Na razie trzy, bardzo mi smakował pączek w polewie czekoladowej. Jeszcze z lukrem muszę spróbować.
2sztuki,więcej nie zjem, bo nie dam rady.A poza tym to jest jedyny dzień w roku że w ogóle jem pączki.
Dobra, jednego zjadłem - aczik zaliczony.
zjadlbym conajmniej dwa, gdybym tylko mial paczka pod reka
a tak,
zastapilem go jakims ciastkiem z cukrem, aby tradycji stalo sie zadosc :)
Pozdrawiam
6 i starczy już
el.kocyk
(Zee)Brugge.

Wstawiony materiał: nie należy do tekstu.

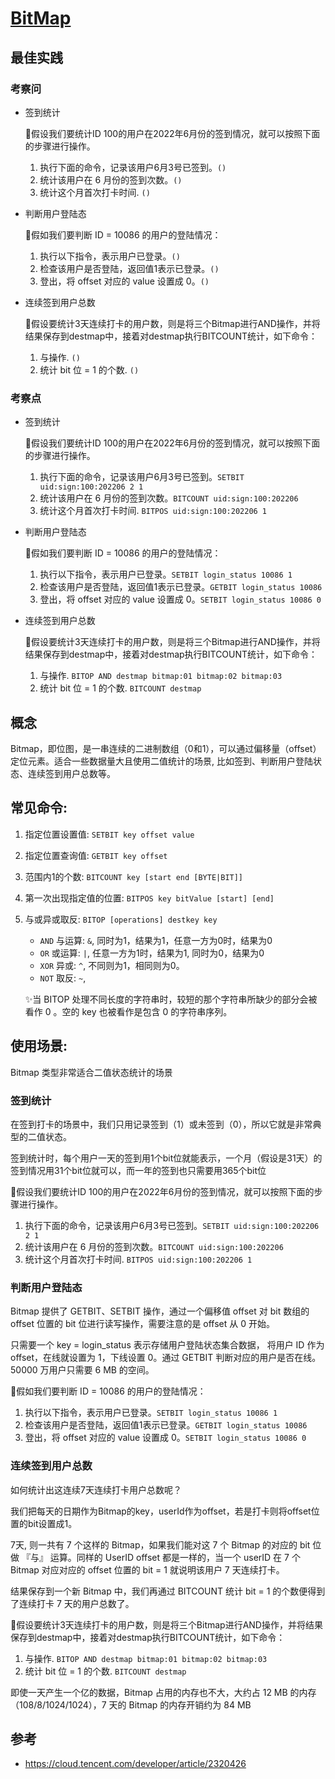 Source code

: 
# [BitMap](https://cloud.tencent.com/developer/article/2320426)


## 最佳实践

### 考察问

- 签到统计

    🌰假设我们要统计ID 100的用户在2022年6月份的签到情况，就可以按照下面的步骤进行操作。


    1. 执行下面的命令，记录该用户6月3号已签到。`()`
    2. 统计该用户在 6 月份的签到次数。`()`
    3. 统计这个月首次打卡时间. `()`


- 判断用户登陆态

    🌰假如我们要判断 ID = 10086 的用户的登陆情况：

    1. 执行以下指令，表示用户已登录。`()`
    2. 检查该用户是否登陆，返回值1表示已登录。`()`
    3. 登出，将 offset 对应的 value 设置成 0。`()`


- 连续签到用户总数

    🌰假设要统计3天连续打卡的用户数，则是将三个Bitmap进行AND操作，并将结果保存到destmap中，接着对destmap执行BITCOUNT统计，如下命令：

    1. 与操作. `()`
    2. 统计 bit 位 =  1 的个数. `()`



### 考察点

- 签到统计

    🌰假设我们要统计ID 100的用户在2022年6月份的签到情况，就可以按照下面的步骤进行操作。


    1. 执行下面的命令，记录该用户6月3号已签到。`SETBIT uid:sign:100:202206 2 1`
    2. 统计该用户在 6 月份的签到次数。`BITCOUNT uid:sign:100:202206`
    3. 统计这个月首次打卡时间. `BITPOS uid:sign:100:202206 1`


- 判断用户登陆态

    🌰假如我们要判断 ID = 10086 的用户的登陆情况：

    1. 执行以下指令，表示用户已登录。`SETBIT login_status 10086 1`
    2. 检查该用户是否登陆，返回值1表示已登录。`GETBIT login_status 10086`
    3. 登出，将 offset 对应的 value 设置成 0。`SETBIT login_status 10086 0`


- 连续签到用户总数

    🌰假设要统计3天连续打卡的用户数，则是将三个Bitmap进行AND操作，并将结果保存到destmap中，接着对destmap执行BITCOUNT统计，如下命令：

    1. 与操作. `BITOP AND destmap bitmap:01 bitmap:02 bitmap:03`
    2. 统计 bit 位 =  1 的个数. `BITCOUNT destmap`







## 概念

Bitmap，即位图，是一串连续的二进制数组（0和1），可以通过偏移量（offset）定位元素。适合一些数据量大且使用二值统计的场景, 比如签到、判断用户登陆状态、连续签到用户总数等。




## 常见命令:

1. 指定位置设置值: `SETBIT key offset value`
2. 指定位置查询值: `GETBIT key offset`
3. 范围内1的个数: `BITCOUNT key [start end [BYTE|BIT]]`
4. 第一次出现指定值的位置: `BITPOS key bitValue [start] [end]`
5. 与或异或取反: `BITOP [operations] destkey key`

    - `AND` 与运算: `&`, 同时为1，结果为1，任意一方为0时，结果为0
    - `OR` 或运算: `|`, 任意一方为1时，结果为1, 同时为0，结果为0
    - `XOR` 异或: `^`, 不同则为1，相同则为0。
    - `NOT` 取反: `~`, 

    ✨当 BITOP 处理不同长度的字符串时，较短的那个字符串所缺少的部分会被看作 0 。空的 key 也被看作是包含 0 的字符串序列。


## 使用场景:

Bitmap 类型非常适合二值状态统计的场景


### 签到统计

在签到打卡的场景中，我们只用记录签到（1）或未签到（0），所以它就是非常典型的二值状态。

签到统计时，每个用户一天的签到用1个bit位就能表示，一个月（假设是31天）的签到情况用31个bit位就可以，而一年的签到也只需要用365个bit位

🌰假设我们要统计ID 100的用户在2022年6月份的签到情况，就可以按照下面的步骤进行操作。


1. 执行下面的命令，记录该用户6月3号已签到。`SETBIT uid:sign:100:202206 2 1`
2. 统计该用户在 6 月份的签到次数。`BITCOUNT uid:sign:100:202206`
3. 统计这个月首次打卡时间. `BITPOS uid:sign:100:202206 1`


### 判断用户登陆态

Bitmap 提供了 GETBIT、SETBIT 操作，通过一个偏移值 offset 对 bit 数组的 offset 位置的 bit 位进行读写操作，需要注意的是 offset 从 0 开始。

只需要一个 key = login_status 表示存储用户登陆状态集合数据， 将用户 ID 作为 offset，在线就设置为 1，下线设置 0。通过 GETBIT 判断对应的用户是否在线。 50000 万用户只需要 6 MB 的空间。

🌰假如我们要判断 ID = 10086 的用户的登陆情况：

1. 执行以下指令，表示用户已登录。`SETBIT login_status 10086 1`
2. 检查该用户是否登陆，返回值1表示已登录。`GETBIT login_status 10086`
3. 登出，将 offset 对应的 value 设置成 0。`SETBIT login_status 10086 0`


### 连续签到用户总数

如何统计出这连续7天连续打卡用户总数呢？


我们把每天的日期作为Bitmap的key，userId作为offset，若是打卡则将offset位置的bit设置成1。

7天, 则一共有 7 个这样的 Bitmap，如果我们能对这 7 个 Bitmap 的对应的 bit 位做 『与』 运算。同样的 UserID offset 都是一样的，当一个 userID 在 7 个 Bitmap 对应对应的 offset 位置的 bit = 1 就说明该用户 7 天连续打卡。

结果保存到一个新 Bitmap 中，我们再通过 BITCOUNT 统计 bit = 1 的个数便得到了连续打卡 7 天的用户总数了。

🌰假设要统计3天连续打卡的用户数，则是将三个Bitmap进行AND操作，并将结果保存到destmap中，接着对destmap执行BITCOUNT统计，如下命令：

1. 与操作. `BITOP AND destmap bitmap:01 bitmap:02 bitmap:03`
2. 统计 bit 位 =  1 的个数. `BITCOUNT destmap`

即使一天产生一个亿的数据，Bitmap 占用的内存也不大，大约占 12 MB 的内存（108/8/1024/1024），7 天的 Bitmap 的内存开销约为 84 MB



## 参考
- https://cloud.tencent.com/developer/article/2320426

Wiem, gdzie znaleźć na rynku Polski sklep, ale nie mam szans wybrać się tam w godzinach pracy.
Paudyn - no prosze, nie wiedzialem, ze nas wiecej z Belgii:)
a co tam robisz? szczerze nie przypadam za ta miejscowoscia jak za prawie calym wybrzezem oprocz De Haan i Ostendy moze:)
a w polskim sklepie dorwalem o 18 paczki i zjadlem 2
Jakoś w tym roku dostałem ochoty i zjadłem 3 , w ciągu roku za specjalnie za nimi nie przepadam.
el.kocyk
Wyjeżdżam w częste delegacje. A Brugge uwielbiam. It's like a fuckin' fairy tale.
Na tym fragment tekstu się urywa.